The key here is to look at the condition $g(x) = cx^2 + h(x)\qquad\mbox{with $\lim\limits_{x\to 0}\frac{h(x)}{x^2} = 0$.}$
If you think about a potential Taylor expansion of $g(x)$ of degree $2$, this tells you that $h(x)$ has to consists of the degree $3$ and above terms only; that means that the Taylor expansion of $g(x)$ around $0$ cannot have a linear or constant terms, so $g(0)=0$ and g'(0)=0.
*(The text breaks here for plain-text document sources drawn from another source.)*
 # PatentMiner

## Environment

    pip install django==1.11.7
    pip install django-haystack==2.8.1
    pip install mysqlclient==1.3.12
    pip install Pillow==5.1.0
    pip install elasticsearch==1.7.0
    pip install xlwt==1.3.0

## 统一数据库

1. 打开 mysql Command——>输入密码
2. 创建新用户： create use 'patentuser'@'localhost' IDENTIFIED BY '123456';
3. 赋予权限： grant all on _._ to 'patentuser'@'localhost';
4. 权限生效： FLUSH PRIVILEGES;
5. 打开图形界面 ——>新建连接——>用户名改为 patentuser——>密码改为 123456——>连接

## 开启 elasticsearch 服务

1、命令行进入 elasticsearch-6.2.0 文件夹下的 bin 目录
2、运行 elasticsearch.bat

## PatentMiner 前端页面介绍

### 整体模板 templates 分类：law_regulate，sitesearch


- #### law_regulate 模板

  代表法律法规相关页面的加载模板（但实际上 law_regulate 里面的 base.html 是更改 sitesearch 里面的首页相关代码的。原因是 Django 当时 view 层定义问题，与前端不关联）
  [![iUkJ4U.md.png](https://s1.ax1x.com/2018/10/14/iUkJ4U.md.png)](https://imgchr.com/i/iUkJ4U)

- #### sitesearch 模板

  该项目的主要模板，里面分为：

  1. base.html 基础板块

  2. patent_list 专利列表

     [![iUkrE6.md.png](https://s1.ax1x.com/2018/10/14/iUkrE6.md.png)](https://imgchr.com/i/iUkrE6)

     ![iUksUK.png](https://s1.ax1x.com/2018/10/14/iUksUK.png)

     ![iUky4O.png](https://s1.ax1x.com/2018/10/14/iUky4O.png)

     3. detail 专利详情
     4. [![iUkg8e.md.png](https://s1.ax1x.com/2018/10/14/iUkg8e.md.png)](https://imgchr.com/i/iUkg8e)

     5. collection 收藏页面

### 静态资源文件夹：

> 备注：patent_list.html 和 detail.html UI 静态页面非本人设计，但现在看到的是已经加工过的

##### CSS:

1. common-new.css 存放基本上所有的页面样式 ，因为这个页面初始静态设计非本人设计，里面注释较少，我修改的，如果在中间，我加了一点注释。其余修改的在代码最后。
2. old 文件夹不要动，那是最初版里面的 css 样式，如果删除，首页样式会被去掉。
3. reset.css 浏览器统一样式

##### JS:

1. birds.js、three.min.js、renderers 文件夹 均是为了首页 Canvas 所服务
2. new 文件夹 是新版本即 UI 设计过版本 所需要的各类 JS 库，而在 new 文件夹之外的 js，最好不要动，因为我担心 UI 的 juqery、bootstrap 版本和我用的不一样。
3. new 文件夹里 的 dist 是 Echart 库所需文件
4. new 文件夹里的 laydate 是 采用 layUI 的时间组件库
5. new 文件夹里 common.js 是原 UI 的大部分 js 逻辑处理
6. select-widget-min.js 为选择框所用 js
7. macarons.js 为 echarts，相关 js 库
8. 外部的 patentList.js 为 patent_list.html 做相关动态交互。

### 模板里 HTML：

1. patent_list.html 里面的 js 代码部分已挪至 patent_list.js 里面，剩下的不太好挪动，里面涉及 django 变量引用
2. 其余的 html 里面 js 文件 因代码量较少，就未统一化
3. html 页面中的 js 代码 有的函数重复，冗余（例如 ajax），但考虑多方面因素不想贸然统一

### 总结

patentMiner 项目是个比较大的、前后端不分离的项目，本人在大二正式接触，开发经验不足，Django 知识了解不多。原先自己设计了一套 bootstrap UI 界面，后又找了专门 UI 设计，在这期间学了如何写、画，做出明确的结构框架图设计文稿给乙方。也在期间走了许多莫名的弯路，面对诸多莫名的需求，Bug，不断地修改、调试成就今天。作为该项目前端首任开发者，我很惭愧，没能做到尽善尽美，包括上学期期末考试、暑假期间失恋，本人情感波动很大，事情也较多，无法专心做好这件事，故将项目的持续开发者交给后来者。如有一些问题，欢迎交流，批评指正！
Now, since we will want $g(x) = f(x+a)+b$, then g'(x) = f'(x+a), so in order to get g'(0)=0, we need f'(a)=0. The only point where we know f'(a)=0 is at $a=x_0$, so we'll pick $a=x_0$. Thus, $g(x) = f(x+x_0) + b$. In order to also get $g(0) = 0$, we need $f(x_0) + b = 0$, so $b=-f(x_0)$. Thus, the function we expect will work is $g(x) = f(x+x_0) - f(x_0).$ Now, to see this works, we proceed as you did: taking the Taylor expansion for $f$ around $x_0$ up to degree $2$, we get f(x) = f(x_0) + \frac{f''(x_0)}{2}(x-x_0)^2 + R_3(x). So g(x) = f(x+x_0) - f(x_0) = \frac{f''(x_0)}{2}x^2 + R_3(x+x_0). Thus, c=\frac{f''(x_0)}{2}, and $h(x) = R_3(x+x_0)$. We just need to show that $h(x)/x^2 \to 0$ as $x\to 0$, but this is equivalent to $R_3(x+x_0)/x^2\to 0$ as $x\to 0$, which in turn is equivalent to $\lim_{x\to x_0}\frac{R_3(x)}{(x-x_0)^2} = 0.$ This hold precisely because $R_3$ is the degree $3$ remainder at $x_0$.
So, in summary, we set $a=x_0$, $b=-f(x_0)$, c=\frac{f''(x_0)}{2}, $g(x) = f(x+x_0) - f(x_0)$, and $h(x) = R_3(f,x_0,x)$ (the Remainder of degree $3$ in the Taylor expansion of $f$ around $x_0$, evaluated at $x$).